Le flow, vous connaissez ? C’est une sorte d’état de grâce qui s’empare de vous sans prévenir. Tout à coup, vous éprouvez la sensation d’être sur un petit nuage : rien ne peut vous atteindre, vous baignez dans un bonheur et un bien-être qui vous procurent le sentiment (illusoire, hélas) que vous êtes invincible. Pour Dominique Simoncini, préparateur mental, le flow est un état que l’on peut maîtriser ou que l’on peut provoquer. Explications… avant d’opposer à ce point de vue, dans un prochain article, un avis pour le moins divergent.

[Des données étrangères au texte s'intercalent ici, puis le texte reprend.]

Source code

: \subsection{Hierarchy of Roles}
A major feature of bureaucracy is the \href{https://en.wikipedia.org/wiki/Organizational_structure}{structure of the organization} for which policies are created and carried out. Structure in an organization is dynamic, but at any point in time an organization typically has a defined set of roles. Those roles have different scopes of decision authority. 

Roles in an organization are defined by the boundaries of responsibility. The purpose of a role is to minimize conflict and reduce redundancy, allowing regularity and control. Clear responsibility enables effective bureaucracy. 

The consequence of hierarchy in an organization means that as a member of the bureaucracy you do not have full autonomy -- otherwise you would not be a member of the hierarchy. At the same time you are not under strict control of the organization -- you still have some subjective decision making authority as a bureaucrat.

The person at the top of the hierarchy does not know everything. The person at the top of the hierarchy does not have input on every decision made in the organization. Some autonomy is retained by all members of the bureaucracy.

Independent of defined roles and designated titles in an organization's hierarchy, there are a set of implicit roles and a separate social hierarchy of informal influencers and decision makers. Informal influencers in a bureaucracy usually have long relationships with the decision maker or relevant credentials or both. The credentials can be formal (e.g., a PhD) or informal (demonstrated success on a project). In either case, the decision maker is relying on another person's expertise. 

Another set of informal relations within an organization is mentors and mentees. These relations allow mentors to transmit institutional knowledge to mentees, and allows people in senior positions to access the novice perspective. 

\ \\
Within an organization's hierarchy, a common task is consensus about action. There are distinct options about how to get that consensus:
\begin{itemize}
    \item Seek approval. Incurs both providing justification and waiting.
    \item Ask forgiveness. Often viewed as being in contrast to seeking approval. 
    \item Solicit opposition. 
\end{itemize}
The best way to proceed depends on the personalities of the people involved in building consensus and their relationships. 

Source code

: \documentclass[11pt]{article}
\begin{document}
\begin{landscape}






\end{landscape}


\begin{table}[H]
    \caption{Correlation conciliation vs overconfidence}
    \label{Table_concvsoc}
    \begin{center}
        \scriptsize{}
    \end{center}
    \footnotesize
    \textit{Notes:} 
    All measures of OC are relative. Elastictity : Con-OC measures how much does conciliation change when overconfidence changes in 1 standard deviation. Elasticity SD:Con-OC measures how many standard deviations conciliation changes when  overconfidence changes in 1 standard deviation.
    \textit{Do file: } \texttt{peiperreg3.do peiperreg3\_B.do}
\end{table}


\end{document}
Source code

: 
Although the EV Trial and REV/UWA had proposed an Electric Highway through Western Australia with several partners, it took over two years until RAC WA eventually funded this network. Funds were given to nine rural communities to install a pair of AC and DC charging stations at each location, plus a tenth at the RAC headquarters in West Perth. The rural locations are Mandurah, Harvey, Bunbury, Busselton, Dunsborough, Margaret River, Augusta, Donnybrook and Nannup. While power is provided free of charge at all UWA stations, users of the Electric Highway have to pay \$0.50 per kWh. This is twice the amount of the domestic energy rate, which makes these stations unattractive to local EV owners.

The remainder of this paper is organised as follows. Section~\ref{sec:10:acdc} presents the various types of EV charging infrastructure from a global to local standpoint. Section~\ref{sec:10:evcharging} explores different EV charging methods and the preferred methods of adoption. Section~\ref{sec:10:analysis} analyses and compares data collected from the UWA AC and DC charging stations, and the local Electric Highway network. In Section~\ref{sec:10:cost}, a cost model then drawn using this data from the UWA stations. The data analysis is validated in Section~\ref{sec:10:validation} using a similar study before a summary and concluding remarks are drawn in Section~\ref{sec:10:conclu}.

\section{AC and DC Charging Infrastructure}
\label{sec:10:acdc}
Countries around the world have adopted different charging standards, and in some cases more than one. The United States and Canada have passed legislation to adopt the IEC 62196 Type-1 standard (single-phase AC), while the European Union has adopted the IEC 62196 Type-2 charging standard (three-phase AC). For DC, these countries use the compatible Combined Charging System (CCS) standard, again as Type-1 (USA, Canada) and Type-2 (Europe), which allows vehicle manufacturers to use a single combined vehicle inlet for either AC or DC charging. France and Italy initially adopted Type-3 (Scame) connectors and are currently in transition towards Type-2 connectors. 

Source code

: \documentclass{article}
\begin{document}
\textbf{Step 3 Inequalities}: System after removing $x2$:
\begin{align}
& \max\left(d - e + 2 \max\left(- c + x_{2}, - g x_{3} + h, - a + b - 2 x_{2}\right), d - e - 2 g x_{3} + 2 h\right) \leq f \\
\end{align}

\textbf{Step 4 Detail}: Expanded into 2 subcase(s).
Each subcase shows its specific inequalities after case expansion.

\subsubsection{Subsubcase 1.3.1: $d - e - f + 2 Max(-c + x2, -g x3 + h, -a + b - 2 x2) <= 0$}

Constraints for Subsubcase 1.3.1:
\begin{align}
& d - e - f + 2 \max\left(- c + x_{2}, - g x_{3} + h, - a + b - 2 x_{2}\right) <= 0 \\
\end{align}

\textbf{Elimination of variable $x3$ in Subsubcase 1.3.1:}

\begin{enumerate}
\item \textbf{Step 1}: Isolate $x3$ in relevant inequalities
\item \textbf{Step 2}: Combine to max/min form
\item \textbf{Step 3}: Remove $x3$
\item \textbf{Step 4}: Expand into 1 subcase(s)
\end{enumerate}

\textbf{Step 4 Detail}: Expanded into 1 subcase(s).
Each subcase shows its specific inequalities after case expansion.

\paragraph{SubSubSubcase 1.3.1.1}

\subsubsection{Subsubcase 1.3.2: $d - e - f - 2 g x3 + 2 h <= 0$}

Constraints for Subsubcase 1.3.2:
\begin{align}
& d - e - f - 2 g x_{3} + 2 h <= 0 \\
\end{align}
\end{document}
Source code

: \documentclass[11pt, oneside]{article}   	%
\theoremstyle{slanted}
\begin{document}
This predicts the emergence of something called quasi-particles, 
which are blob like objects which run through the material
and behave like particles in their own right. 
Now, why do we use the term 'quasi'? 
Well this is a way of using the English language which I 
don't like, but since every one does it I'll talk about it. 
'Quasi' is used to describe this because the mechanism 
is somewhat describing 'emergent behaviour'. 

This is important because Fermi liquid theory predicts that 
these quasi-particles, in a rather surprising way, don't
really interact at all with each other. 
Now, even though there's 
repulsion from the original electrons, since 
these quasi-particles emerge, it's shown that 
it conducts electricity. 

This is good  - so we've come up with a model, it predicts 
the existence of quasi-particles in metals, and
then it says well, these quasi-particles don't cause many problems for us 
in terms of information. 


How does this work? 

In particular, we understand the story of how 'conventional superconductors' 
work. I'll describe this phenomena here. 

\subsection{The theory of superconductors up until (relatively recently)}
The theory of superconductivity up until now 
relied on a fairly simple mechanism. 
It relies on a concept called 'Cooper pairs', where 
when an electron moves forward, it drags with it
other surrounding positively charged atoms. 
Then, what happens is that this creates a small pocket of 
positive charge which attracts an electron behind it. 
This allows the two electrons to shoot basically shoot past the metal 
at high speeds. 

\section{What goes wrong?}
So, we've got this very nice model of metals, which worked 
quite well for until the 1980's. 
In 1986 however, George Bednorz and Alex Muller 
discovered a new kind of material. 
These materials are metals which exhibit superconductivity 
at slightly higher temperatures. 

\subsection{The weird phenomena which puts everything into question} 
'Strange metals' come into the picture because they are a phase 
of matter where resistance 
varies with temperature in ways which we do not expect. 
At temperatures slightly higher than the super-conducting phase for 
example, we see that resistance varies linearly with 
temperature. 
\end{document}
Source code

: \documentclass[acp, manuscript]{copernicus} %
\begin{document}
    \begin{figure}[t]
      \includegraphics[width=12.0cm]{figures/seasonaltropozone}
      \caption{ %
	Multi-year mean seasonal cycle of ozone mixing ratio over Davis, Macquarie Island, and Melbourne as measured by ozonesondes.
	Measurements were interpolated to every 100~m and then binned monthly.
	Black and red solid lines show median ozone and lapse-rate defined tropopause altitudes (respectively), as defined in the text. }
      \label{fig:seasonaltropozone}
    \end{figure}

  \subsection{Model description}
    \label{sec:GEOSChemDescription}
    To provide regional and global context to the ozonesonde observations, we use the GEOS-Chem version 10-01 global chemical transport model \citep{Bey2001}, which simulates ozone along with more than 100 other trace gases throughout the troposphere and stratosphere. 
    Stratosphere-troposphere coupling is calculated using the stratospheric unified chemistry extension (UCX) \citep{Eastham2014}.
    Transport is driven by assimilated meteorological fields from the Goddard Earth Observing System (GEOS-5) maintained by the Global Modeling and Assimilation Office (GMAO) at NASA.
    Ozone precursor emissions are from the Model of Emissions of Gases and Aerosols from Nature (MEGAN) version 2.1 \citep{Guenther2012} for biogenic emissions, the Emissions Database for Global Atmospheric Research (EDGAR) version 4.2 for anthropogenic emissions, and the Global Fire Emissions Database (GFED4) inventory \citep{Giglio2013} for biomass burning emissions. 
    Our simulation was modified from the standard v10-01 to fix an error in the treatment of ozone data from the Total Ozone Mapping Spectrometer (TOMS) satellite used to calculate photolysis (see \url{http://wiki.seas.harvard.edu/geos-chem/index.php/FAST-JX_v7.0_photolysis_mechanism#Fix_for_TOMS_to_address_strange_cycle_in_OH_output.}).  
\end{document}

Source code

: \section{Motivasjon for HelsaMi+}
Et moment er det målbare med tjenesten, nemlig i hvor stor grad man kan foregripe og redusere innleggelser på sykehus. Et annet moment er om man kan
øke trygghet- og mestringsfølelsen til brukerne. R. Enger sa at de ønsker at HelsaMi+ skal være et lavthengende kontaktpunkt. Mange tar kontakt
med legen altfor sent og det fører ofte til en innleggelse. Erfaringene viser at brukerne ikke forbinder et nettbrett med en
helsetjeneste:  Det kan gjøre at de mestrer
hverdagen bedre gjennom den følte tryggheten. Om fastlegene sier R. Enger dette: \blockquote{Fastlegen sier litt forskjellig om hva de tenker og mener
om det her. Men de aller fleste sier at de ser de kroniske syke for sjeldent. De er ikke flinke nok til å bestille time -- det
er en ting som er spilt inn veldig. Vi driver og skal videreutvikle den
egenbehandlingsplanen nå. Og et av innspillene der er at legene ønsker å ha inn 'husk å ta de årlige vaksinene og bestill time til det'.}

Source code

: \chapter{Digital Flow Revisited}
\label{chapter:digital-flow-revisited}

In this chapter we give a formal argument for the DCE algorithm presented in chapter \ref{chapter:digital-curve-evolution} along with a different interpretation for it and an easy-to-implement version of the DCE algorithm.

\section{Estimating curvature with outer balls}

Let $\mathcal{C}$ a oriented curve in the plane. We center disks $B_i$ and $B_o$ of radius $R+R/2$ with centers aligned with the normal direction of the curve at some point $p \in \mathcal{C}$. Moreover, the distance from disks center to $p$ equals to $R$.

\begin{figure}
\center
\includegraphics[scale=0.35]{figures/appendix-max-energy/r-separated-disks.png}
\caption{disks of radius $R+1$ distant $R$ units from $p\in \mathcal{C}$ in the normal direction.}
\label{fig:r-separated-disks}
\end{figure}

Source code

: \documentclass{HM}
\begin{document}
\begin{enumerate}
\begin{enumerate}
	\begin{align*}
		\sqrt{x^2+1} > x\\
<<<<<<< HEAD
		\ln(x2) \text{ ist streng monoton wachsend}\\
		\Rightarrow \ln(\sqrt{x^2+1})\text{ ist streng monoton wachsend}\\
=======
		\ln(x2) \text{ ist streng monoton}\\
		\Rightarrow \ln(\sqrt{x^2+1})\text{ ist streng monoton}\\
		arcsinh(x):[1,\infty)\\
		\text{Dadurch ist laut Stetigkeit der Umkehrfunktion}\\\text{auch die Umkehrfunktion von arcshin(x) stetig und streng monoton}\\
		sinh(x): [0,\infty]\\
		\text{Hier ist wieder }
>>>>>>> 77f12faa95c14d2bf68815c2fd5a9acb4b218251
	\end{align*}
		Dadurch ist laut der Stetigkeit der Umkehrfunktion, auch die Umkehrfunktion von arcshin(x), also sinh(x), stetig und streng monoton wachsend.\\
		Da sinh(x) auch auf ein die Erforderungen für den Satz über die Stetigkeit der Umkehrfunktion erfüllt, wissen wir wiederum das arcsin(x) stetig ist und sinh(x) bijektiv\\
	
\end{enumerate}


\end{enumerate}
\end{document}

Comment peut-on définir l’état de flow ?

« Le flow a été identifié par les Américains dans les années 1980, d’où la consonance anglo-saxonne du terme. Les chercheurs ont notamment placé des capteurs neuro-moteurs et musculaires sur des individus pour appréhender les conjonctions entre les deux systèmes. Ils ont identifié les phases de flow et les sentiments éprouvés par l’athlète. Ils ont compris que c’était l’ensemble de ces facteurs qui faisait émerger la performance plutôt que les encouragements et les éléments extérieurs. Ils venaient d’identifier l’un des facteurs d’émergence de la performance.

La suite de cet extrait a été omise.